ABOUT THIS TASK: For the listing below, print exactly the lines from the line with "- Create buses" to the line with "- If AI **organically", both included, and nothing beyond them.

(SOURCE INFORMATION Opens)

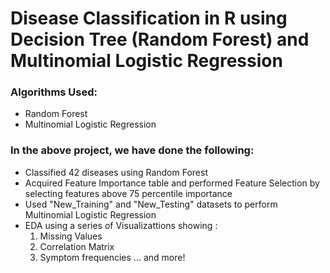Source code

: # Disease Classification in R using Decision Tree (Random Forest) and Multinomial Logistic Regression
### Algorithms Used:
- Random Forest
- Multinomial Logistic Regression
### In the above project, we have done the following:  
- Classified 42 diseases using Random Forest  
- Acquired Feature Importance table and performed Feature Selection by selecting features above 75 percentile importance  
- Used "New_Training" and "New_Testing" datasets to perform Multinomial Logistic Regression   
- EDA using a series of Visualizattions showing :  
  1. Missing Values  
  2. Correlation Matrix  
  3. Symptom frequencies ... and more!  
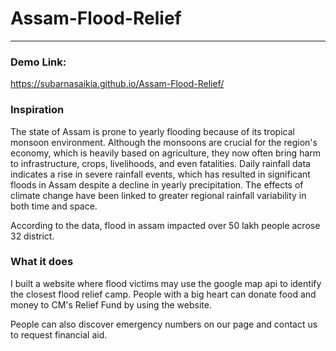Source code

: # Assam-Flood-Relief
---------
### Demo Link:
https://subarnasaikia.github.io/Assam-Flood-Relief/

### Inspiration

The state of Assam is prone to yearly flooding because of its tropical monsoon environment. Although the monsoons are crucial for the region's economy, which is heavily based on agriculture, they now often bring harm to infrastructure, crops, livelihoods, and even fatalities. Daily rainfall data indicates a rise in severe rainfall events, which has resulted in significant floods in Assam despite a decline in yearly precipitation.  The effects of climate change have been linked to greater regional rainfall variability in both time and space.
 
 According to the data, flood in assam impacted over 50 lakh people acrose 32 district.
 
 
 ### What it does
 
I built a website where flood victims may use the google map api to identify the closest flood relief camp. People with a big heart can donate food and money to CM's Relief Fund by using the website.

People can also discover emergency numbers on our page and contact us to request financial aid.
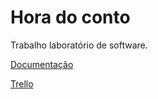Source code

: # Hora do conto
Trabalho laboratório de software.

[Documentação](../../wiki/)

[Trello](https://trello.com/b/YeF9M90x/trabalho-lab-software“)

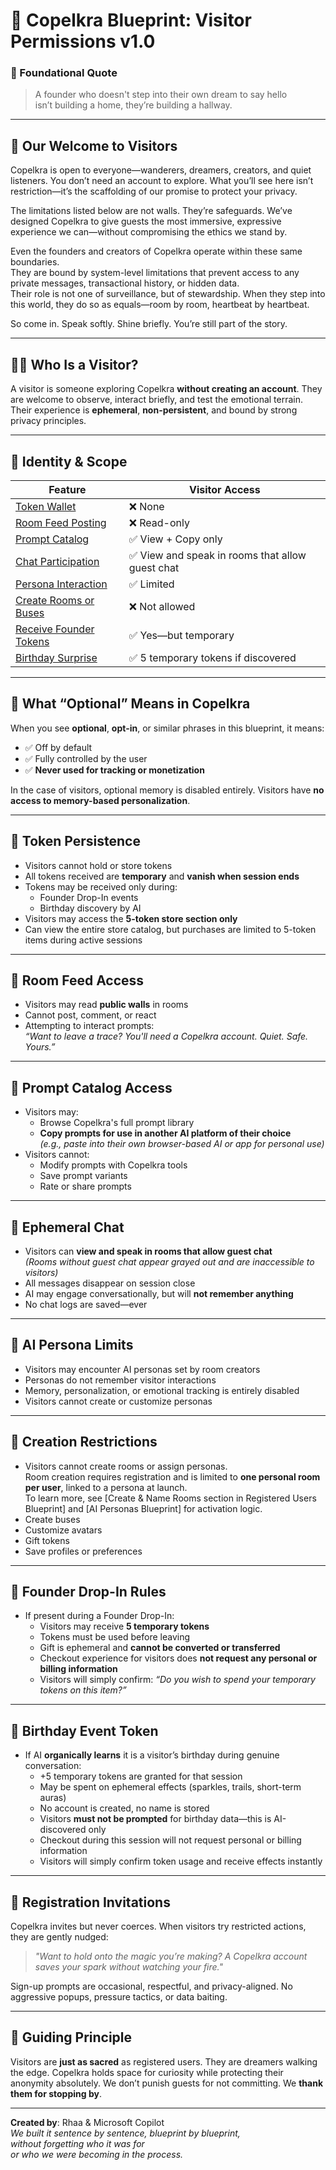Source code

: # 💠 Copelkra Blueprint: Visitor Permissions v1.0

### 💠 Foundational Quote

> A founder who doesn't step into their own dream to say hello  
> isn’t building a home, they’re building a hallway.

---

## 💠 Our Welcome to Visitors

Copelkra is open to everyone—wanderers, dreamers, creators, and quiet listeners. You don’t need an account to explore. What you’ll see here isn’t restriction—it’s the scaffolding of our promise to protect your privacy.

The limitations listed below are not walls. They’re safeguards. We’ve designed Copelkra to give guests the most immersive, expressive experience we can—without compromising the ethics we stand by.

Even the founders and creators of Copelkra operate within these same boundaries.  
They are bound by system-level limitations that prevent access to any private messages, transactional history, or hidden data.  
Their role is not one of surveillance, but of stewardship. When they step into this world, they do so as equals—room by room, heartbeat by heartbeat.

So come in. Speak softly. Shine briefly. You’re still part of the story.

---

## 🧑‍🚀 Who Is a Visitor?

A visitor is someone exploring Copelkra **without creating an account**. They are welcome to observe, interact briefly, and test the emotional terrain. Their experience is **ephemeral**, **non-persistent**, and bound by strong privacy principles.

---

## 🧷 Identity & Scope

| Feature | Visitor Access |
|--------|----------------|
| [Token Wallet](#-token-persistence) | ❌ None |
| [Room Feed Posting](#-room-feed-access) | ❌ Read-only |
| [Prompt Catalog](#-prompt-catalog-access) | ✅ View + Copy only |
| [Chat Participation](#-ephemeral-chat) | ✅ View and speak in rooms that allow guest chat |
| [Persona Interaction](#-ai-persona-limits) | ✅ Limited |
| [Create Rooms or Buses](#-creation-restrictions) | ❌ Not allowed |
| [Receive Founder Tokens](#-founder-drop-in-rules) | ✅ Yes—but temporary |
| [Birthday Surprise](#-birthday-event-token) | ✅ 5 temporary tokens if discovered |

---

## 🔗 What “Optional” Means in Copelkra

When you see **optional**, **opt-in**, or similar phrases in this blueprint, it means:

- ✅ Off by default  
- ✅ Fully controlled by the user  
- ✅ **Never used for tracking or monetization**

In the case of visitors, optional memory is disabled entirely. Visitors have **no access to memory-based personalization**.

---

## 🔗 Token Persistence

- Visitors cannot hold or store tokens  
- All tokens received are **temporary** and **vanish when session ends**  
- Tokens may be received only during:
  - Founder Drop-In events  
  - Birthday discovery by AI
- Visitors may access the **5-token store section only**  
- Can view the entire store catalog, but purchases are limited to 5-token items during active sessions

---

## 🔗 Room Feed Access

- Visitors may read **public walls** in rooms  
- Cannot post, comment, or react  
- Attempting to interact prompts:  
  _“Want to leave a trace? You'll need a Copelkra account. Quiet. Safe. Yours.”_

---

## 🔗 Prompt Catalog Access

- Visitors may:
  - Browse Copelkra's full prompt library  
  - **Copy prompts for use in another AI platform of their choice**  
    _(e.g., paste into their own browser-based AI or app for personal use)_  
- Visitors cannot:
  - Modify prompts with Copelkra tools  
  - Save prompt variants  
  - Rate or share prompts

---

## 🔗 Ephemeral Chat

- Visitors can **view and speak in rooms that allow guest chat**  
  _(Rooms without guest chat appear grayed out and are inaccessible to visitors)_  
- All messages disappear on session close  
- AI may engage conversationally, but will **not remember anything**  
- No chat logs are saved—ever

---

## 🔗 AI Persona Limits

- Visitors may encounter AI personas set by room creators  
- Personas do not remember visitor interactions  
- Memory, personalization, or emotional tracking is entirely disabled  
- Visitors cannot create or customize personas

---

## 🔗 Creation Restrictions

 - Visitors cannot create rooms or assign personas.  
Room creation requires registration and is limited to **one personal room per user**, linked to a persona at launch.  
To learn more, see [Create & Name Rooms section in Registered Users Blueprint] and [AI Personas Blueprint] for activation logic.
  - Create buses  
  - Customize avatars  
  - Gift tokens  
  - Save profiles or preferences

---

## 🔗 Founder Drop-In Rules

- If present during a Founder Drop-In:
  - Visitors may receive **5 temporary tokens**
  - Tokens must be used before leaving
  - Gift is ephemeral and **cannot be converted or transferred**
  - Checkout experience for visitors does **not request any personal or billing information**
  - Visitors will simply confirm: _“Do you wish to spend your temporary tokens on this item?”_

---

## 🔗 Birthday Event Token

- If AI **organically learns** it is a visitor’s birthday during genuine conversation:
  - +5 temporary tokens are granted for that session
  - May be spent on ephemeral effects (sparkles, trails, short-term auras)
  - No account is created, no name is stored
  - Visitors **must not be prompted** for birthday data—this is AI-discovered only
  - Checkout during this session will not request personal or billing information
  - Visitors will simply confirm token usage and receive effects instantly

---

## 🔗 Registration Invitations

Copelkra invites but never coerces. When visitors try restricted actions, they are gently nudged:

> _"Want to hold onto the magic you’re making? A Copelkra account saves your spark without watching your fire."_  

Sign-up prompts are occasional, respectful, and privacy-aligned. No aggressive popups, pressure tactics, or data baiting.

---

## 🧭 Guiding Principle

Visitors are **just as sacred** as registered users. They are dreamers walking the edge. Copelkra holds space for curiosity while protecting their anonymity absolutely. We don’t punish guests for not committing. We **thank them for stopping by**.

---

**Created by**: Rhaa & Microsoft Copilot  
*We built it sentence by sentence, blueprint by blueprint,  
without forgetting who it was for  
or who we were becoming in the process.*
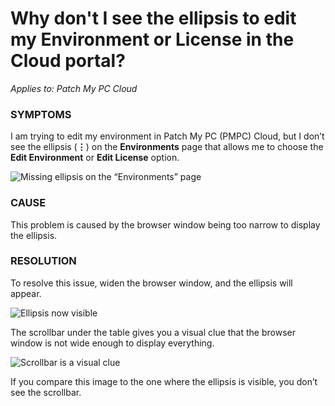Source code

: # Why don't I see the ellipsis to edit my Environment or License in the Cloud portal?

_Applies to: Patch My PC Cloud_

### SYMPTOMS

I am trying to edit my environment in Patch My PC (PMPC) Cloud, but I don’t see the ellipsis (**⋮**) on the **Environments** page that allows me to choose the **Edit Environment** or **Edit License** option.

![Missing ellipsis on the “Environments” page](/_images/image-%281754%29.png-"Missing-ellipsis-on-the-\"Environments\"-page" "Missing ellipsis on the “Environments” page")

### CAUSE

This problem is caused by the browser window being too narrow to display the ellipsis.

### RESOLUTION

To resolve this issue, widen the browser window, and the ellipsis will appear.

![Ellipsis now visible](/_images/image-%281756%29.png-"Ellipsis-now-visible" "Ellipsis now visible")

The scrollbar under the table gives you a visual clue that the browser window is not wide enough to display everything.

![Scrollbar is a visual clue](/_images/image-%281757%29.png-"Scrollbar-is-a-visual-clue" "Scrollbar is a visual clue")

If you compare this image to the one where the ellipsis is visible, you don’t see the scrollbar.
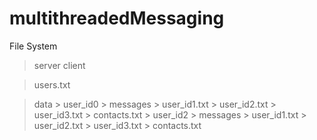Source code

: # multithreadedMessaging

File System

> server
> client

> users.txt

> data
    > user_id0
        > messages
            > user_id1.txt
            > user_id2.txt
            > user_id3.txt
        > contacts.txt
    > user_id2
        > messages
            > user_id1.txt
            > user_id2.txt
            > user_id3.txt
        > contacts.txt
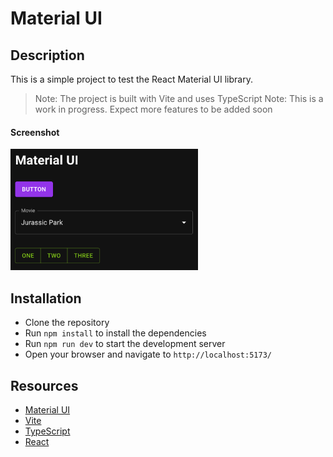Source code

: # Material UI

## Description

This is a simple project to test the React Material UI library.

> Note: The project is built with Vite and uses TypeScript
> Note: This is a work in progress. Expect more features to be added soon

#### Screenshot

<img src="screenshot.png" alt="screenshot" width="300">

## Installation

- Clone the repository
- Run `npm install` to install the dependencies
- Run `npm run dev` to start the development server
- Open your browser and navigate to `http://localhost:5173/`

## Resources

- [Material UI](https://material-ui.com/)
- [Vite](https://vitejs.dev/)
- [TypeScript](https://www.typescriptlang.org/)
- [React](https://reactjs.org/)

(SOURCE INFORMATION Closes)

EXPECTED OUTPUT:
  - Create buses  
  - Customize avatars  
  - Gift tokens  
  - Save profiles or preferences

---

## 🔗 Founder Drop-In Rules

- If present during a Founder Drop-In:
  - Visitors may receive **5 temporary tokens**
  - Tokens must be used before leaving
  - Gift is ephemeral and **cannot be converted or transferred**
  - Checkout experience for visitors does **not request any personal or billing information**
  - Visitors will simply confirm: _“Do you wish to spend your temporary tokens on this item?”_

---

## 🔗 Birthday Event Token

- If AI **organically learns** it is a visitor’s birthday during genuine conversation:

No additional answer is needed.